━━ Available records
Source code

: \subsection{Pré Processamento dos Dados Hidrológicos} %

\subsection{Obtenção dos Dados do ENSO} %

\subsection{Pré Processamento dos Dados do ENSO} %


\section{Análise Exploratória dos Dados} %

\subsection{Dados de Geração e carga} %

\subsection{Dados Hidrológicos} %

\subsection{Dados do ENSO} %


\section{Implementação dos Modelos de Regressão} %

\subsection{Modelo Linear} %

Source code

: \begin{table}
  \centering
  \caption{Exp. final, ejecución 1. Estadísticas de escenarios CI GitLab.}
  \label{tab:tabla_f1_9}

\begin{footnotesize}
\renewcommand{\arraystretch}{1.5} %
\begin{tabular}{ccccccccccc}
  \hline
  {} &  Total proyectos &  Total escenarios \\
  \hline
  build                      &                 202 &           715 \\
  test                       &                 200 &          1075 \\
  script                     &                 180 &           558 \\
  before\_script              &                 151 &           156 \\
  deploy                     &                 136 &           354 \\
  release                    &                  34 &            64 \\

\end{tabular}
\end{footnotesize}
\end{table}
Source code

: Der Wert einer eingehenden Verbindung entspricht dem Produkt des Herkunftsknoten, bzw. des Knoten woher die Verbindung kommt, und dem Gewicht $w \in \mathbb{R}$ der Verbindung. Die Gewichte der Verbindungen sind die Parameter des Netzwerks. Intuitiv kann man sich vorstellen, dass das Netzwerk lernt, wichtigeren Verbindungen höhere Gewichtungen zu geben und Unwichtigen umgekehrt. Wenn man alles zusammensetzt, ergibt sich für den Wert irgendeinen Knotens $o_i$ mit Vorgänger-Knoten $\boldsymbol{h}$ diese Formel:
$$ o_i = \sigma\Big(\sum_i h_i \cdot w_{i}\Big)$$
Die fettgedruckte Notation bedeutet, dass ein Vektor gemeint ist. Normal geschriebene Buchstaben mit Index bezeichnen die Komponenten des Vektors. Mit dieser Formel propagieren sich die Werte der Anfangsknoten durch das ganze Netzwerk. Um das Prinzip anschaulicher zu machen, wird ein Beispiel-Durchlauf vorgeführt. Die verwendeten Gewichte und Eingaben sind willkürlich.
━━━━
━━ Available records
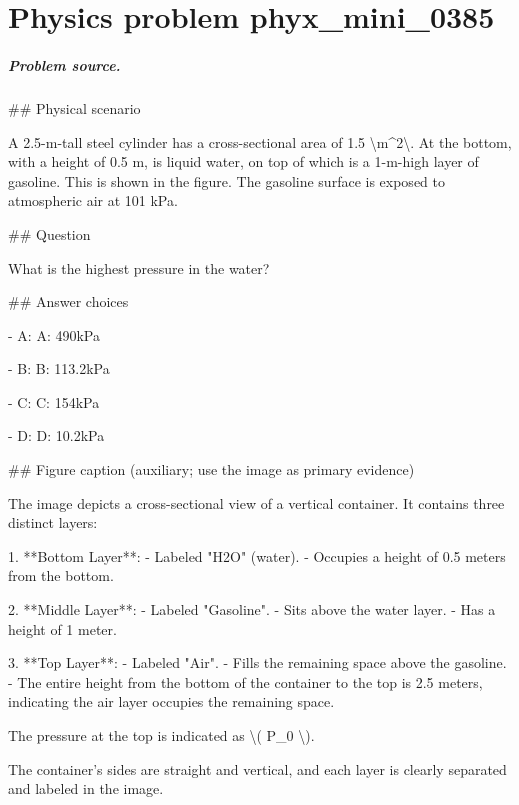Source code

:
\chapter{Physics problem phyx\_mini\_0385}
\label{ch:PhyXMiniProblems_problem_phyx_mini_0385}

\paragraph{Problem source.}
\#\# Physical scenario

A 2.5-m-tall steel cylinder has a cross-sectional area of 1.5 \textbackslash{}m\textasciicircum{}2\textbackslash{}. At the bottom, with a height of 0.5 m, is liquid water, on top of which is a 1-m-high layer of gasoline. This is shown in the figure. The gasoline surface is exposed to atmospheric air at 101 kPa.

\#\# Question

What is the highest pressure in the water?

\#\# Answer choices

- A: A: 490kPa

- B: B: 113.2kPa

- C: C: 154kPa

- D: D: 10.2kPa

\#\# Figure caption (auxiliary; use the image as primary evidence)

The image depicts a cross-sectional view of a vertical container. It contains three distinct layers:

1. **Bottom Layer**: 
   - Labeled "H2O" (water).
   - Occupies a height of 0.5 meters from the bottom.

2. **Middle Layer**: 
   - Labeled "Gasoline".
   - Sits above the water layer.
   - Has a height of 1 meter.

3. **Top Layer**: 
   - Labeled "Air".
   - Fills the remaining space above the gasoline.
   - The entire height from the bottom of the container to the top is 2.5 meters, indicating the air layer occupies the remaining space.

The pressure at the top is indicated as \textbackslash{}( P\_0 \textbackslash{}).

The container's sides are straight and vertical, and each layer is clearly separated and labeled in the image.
━━━━
━━ Available records
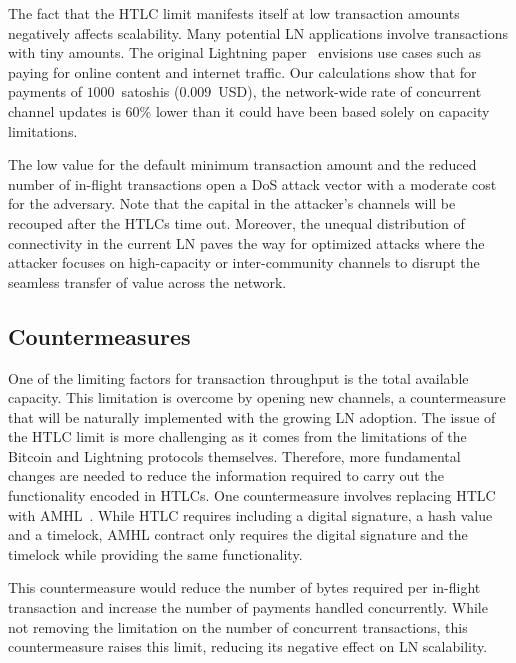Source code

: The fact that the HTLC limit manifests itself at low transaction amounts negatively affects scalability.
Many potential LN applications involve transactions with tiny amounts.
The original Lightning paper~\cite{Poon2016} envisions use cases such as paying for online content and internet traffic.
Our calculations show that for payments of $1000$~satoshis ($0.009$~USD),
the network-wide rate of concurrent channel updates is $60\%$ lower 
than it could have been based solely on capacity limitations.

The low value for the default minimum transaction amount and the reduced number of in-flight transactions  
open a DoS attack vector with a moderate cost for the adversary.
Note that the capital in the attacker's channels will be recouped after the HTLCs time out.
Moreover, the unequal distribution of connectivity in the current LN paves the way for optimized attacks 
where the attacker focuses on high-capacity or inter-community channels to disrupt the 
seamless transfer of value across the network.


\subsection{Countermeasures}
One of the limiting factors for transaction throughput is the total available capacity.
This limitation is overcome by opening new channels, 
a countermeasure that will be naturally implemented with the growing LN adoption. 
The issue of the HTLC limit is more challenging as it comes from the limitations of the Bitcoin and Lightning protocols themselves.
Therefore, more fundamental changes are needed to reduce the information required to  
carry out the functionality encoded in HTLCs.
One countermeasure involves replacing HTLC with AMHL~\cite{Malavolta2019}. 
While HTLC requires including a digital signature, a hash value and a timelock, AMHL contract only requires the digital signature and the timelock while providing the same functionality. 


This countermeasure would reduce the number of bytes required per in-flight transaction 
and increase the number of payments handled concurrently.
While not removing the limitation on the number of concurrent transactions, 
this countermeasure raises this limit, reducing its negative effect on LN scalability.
━━━━
Instructions for the task: Copy back the listing above exactly, but only from the line with "The low value" through the line with "Note that the", both ends included.

Expected answer:
The low value for the default minimum transaction amount and the reduced number of in-flight transactions  
open a DoS attack vector with a moderate cost for the adversary.
Note that the capital in the attacker's channels will be recouped after the HTLCs time out.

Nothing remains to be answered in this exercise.